Non-Eosinophilic Nasal Polyps Shows Increased Epithelial Proliferation and Localized Disease Pattern in the Early Stage

  • Dong-Kyu Kim, 
  • Hong Ryul Jin, 
  • Kyoung Mi Eun, 
  • Somasundran Mutusamy, 
  • Seong H. Cho, 
  • Sohee Oh, 
  • Dae Woo Kim



Non-eosinophilic nasal polyps (NPs) show less inflammatory changes and are less commonly associated with lower airway inflammatory disorders such as asthma, compared with eosinophilic NPs. However, the development of non-eosinophilic NPs which is a predominant subtype in Asian population still remains unclear.


A total of 81 patients (45 with non-eosinophilic NPs and 36 with eosinophilic NPs) were enrolled. Clinical information and computed tomography (CT), endoscopic, and histological findings were investigated. Tissue samples were analyzed for total IgE levels and for mRNA expression levels of interleukin (IL)-4, IL–5, IL–13, interferon (IFN)-γ, tumor necrosis factor (TNF)-α, IL-17A, IL–22, IL-23p19, transforming growth factor (TGF)-β1, TGF-β2, TGF-β3, and periostin. Immunostaining assessment of Ki–67 as a proliferation marker was performed.
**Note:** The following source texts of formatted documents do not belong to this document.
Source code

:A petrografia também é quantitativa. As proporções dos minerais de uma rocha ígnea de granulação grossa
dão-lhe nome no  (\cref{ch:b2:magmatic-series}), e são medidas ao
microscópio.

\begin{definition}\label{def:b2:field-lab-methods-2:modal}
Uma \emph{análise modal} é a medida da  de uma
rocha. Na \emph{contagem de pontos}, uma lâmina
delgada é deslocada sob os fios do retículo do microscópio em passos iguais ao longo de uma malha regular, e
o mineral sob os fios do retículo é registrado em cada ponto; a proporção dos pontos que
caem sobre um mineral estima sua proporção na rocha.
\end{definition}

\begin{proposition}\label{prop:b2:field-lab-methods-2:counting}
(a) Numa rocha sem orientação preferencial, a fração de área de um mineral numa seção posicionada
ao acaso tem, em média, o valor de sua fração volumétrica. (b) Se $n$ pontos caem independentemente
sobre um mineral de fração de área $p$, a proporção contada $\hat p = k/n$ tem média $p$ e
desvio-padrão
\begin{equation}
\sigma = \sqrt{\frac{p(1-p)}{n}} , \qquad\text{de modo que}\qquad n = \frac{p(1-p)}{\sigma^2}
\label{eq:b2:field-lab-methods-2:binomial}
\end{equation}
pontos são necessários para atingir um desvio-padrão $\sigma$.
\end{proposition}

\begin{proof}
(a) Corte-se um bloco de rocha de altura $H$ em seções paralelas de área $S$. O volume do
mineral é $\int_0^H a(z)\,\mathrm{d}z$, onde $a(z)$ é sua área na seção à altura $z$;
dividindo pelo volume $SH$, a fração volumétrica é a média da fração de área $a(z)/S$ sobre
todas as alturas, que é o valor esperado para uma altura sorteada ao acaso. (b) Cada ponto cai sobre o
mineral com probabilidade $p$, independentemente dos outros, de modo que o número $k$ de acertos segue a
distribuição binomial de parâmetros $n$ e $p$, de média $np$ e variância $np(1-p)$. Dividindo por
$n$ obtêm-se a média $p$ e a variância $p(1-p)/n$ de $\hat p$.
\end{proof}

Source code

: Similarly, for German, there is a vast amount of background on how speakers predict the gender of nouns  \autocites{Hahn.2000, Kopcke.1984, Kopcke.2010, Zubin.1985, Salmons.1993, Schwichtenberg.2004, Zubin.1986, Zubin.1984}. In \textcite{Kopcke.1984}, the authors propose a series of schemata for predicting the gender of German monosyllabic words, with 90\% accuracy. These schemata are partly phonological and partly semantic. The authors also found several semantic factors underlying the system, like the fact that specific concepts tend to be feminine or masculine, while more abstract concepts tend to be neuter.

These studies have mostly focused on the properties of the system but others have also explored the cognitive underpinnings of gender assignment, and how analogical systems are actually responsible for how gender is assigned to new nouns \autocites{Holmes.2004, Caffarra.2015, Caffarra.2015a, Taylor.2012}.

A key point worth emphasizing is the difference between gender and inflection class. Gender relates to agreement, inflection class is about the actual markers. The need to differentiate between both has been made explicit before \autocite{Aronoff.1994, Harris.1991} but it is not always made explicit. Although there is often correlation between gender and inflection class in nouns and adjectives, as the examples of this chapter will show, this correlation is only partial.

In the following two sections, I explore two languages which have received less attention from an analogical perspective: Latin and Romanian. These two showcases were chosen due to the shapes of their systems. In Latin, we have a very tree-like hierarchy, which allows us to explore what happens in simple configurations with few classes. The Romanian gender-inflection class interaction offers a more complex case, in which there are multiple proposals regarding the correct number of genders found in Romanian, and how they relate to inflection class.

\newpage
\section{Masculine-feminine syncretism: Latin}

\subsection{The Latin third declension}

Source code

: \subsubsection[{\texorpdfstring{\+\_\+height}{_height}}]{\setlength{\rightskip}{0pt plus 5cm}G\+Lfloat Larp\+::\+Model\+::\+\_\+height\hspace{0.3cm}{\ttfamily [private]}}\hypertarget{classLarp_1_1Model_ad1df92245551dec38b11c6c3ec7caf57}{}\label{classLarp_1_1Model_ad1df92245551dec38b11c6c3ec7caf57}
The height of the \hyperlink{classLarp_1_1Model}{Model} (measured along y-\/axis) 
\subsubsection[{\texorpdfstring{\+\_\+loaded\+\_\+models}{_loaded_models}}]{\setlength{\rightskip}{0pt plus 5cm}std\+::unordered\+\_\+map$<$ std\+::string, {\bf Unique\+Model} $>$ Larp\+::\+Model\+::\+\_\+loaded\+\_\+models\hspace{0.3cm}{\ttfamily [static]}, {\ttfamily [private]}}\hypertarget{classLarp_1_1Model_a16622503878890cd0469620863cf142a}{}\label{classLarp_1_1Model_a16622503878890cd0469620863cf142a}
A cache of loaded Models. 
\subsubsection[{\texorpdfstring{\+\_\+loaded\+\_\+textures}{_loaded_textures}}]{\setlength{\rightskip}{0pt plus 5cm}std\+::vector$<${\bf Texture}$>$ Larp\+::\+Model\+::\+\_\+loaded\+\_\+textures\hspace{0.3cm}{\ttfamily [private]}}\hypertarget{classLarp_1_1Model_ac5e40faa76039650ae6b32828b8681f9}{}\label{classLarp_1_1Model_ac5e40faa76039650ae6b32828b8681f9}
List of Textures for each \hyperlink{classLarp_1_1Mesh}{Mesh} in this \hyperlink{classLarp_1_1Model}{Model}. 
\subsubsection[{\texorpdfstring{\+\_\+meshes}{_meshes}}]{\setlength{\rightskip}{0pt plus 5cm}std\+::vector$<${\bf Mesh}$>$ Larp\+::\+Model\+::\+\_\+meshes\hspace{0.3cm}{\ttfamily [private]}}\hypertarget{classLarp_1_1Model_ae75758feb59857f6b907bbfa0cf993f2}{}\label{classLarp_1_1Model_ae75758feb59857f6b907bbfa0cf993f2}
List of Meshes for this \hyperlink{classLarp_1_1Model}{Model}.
We found that epithelial in-growing patterns such as pseudocysts were more frequently observed in histological and endoscopic evaluations of non-eosinophilic NPs, which was linked to increase epithelial staining of Ki–67, a proliferating marker. Eosinophilic NPs were characterized by high infiltration of inflammatory cells, compared with non-eosinophilic NPs. To investigate the developmental course of each subtype, CT was analyzed according to CT scores and subtypes. Non-eosinophilic NPs showed more localized pattern and maxillary sinus involvement, but lesser olfactory involvement in early stage whereas eosinophilic NPs were characterized by diffuse ethmoidal and olfactory involvement. In addition, high ethmoidal/maxillary (E/M) CT scores, indicating ethmoidal dominant involvement, were one of surrogate markers for eosinophilic NP. E/M CT scores was positively correlated with levels of TH2 inflammatory markers, including IL–4, IL–5, periostin mRNA expression and total IgE levels in NPs, whereas levels of the TH1 cytokine, IFN- γ were inversely correlated. Moreover, if the combinatorial algorithm meet the three of the four markers, including IL–5 (<2.379), periostin (<3.889), IFN-γ (>0.316), and E/M ratio (<2.167), non-eosinophilic CRSwNP are diagnosed with a sensitivity of 84.4% and a specificity of 84.8%.


Histologic, immunologic and clinical data suggest that non-eosinophilic NPs showed enhanced epithelial alteration and more localized maxillary involvement. Combination of cutoff value on IL–5, periostin, IFN-γ, and E/M scores may be one of surrogate markers for non-eosinophil NP subtype.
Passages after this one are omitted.